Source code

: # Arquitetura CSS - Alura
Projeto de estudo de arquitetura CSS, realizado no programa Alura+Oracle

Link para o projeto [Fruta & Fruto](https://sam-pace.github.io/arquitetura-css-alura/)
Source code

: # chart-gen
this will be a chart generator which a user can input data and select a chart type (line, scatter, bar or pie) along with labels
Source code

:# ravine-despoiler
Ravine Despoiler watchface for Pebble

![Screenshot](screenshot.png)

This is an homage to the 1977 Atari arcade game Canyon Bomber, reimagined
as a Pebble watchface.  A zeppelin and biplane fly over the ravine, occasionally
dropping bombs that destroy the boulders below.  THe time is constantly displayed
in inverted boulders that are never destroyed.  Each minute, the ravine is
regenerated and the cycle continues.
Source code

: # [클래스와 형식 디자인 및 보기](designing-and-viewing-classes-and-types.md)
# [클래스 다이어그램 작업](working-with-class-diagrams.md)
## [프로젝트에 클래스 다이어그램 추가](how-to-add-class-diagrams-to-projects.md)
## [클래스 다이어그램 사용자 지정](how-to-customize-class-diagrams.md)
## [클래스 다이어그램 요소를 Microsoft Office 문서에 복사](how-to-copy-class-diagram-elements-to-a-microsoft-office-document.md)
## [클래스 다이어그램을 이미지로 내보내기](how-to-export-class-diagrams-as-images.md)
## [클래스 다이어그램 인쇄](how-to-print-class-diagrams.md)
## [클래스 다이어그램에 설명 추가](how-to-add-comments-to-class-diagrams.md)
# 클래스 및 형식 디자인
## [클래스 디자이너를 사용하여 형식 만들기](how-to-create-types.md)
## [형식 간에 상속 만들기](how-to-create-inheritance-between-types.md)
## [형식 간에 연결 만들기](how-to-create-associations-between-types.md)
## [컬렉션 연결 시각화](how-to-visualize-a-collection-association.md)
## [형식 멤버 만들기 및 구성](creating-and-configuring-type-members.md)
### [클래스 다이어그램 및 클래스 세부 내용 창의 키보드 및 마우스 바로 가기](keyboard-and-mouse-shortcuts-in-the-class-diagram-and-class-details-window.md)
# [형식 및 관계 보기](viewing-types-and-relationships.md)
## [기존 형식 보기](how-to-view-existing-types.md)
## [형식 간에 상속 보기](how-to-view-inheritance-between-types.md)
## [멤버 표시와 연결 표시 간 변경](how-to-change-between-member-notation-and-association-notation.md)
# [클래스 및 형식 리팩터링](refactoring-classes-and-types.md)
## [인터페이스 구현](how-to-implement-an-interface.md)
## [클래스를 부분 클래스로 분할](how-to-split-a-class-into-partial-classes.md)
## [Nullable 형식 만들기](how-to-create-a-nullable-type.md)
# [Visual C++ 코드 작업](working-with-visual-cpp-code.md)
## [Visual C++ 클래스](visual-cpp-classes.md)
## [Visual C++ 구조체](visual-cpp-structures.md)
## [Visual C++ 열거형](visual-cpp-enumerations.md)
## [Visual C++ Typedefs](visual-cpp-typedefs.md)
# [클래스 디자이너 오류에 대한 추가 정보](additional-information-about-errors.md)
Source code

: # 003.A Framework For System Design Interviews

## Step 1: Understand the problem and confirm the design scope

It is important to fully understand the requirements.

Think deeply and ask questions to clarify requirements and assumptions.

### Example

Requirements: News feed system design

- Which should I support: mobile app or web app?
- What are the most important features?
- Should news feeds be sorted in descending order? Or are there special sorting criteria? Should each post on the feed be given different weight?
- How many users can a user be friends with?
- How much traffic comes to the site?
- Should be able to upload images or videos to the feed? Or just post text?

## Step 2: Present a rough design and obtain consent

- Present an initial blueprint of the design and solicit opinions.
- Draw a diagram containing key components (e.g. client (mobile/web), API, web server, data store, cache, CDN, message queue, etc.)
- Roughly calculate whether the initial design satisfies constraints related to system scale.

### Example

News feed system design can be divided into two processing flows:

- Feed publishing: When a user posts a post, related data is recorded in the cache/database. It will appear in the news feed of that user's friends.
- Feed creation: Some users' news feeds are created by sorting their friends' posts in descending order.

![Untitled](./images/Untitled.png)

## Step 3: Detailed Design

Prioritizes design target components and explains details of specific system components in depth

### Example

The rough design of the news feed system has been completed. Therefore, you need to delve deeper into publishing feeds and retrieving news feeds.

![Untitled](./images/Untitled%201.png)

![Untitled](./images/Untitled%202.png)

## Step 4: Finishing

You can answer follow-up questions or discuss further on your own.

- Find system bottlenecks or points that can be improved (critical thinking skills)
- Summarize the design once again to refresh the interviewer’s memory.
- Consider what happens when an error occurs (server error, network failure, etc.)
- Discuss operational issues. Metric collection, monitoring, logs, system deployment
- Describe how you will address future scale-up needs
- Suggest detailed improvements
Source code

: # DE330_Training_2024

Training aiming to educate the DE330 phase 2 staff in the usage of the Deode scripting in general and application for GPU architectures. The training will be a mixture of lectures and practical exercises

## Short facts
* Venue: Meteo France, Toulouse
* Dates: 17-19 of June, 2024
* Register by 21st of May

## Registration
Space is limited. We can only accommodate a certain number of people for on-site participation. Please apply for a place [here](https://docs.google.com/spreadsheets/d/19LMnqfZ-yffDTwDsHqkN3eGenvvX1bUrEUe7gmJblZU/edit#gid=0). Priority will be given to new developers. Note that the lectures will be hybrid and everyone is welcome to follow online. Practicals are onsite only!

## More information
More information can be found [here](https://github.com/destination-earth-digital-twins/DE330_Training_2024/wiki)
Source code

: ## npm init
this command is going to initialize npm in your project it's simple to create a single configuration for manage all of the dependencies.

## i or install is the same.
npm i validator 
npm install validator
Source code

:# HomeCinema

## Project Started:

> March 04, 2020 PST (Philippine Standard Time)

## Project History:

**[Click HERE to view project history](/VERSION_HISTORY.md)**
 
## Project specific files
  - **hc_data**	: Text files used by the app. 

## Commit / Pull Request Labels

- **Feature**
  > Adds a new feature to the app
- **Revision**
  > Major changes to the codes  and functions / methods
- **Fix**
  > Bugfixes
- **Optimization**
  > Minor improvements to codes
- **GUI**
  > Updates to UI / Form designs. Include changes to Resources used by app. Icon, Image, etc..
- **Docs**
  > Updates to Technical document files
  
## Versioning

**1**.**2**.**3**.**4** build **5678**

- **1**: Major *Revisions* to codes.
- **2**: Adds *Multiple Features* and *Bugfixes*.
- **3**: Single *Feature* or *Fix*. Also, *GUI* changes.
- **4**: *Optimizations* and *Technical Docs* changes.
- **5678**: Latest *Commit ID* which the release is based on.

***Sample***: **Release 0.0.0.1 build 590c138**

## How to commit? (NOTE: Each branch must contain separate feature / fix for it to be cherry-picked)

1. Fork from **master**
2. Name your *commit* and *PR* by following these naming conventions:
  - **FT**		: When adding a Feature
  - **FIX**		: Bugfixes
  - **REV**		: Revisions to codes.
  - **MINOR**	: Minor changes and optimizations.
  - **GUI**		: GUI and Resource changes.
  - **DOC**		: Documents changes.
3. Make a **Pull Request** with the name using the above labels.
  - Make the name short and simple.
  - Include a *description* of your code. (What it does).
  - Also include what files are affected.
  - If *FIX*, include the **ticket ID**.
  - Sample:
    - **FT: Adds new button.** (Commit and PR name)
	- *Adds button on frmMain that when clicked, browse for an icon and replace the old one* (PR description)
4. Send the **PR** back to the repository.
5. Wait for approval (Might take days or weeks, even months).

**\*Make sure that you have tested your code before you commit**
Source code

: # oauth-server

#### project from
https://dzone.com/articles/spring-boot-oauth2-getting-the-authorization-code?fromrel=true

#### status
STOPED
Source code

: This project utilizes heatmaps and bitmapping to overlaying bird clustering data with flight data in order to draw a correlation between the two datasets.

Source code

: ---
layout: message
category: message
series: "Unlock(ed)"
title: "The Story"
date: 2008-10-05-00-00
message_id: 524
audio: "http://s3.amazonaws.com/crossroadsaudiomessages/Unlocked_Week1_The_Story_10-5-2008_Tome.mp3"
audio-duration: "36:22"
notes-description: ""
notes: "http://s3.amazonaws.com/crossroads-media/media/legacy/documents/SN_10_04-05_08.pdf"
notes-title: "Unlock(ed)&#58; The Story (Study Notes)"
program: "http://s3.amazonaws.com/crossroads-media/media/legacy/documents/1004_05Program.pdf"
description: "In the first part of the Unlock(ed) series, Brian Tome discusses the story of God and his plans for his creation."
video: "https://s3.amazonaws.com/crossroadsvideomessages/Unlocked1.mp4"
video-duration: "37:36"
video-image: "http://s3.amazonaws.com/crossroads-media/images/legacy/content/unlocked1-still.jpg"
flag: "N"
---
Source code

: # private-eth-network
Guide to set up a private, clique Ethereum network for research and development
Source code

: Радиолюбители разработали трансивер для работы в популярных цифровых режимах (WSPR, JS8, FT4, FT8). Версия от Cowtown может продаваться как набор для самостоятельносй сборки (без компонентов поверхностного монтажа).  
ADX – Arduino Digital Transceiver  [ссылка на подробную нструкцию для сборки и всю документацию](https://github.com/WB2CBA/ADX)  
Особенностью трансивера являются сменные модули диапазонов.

_ _ _ _ _

## Exercise
Look above for the line that contains "regenerated and the cycle continues.". Starting there, transcribe every line exactly until you have copied the line that contains "## [클래스 다이어그램 사용자".

## Solved exercise
regenerated and the cycle continues.
Source code

: # [클래스와 형식 디자인 및 보기](designing-and-viewing-classes-and-types.md)
# [클래스 다이어그램 작업](working-with-class-diagrams.md)
## [프로젝트에 클래스 다이어그램 추가](how-to-add-class-diagrams-to-projects.md)
## [클래스 다이어그램 사용자 지정](how-to-customize-class-diagrams.md)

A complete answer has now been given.